Task directions:
Using the listing below, report each line holding the string "with".

══════════

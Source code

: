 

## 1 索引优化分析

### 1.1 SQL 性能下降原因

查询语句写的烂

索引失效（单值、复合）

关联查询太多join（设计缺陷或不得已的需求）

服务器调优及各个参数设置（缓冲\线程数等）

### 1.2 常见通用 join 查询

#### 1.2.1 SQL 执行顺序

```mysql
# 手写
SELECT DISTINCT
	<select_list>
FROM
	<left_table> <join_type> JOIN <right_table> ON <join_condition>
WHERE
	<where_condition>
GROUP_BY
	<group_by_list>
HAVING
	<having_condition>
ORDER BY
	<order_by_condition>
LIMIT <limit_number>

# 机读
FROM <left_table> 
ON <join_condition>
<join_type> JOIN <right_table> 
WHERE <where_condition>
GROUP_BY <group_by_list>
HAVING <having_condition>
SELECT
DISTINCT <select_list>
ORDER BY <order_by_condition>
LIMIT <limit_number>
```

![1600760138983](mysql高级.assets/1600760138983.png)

══════════

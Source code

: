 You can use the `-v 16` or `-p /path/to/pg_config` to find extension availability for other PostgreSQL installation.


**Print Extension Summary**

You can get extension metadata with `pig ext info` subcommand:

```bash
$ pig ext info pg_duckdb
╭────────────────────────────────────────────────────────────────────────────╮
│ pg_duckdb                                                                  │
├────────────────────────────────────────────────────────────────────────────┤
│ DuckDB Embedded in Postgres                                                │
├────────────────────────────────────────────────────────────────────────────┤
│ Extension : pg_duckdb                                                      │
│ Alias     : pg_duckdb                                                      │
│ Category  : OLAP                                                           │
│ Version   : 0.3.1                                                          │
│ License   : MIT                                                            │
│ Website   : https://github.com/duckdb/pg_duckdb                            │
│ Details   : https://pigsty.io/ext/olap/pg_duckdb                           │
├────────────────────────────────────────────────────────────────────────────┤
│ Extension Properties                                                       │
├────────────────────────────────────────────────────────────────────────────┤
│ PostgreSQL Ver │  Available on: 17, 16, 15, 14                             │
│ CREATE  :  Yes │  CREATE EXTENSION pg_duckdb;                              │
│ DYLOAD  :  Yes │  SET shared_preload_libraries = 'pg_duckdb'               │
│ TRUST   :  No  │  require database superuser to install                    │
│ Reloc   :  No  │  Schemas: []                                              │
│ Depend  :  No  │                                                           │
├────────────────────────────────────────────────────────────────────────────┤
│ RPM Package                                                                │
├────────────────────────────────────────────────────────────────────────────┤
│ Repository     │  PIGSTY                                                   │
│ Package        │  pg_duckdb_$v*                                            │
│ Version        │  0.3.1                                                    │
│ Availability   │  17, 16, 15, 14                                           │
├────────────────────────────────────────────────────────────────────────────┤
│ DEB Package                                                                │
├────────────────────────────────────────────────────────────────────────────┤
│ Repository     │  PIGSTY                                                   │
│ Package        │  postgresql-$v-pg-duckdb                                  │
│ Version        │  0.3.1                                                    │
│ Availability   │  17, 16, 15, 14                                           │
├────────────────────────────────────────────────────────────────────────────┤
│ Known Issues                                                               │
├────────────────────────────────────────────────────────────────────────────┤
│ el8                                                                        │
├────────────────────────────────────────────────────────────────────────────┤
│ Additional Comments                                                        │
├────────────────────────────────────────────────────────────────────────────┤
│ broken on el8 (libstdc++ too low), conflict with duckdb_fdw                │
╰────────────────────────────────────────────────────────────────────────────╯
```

══════════

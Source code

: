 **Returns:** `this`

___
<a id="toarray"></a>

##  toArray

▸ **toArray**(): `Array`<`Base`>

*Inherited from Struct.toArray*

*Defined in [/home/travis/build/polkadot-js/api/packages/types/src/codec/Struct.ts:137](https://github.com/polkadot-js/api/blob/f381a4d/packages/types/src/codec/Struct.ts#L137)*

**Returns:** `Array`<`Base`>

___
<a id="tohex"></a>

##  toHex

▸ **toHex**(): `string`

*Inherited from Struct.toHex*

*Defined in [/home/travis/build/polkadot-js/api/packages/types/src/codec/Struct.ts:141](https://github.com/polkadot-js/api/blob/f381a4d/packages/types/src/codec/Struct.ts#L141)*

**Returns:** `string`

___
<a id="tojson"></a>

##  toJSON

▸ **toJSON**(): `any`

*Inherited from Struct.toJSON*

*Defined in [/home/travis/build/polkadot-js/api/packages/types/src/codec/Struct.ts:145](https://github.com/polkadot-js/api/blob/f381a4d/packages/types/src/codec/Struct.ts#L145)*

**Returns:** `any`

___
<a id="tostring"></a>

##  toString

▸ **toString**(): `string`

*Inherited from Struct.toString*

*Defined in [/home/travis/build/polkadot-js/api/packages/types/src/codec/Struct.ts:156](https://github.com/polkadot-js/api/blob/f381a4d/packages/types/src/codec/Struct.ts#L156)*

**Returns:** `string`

══════════

Output below:
You can get extension metadata with `pig ext info` subcommand:
│ broken on el8 (libstdc++ too low), conflict with duckdb_fdw                │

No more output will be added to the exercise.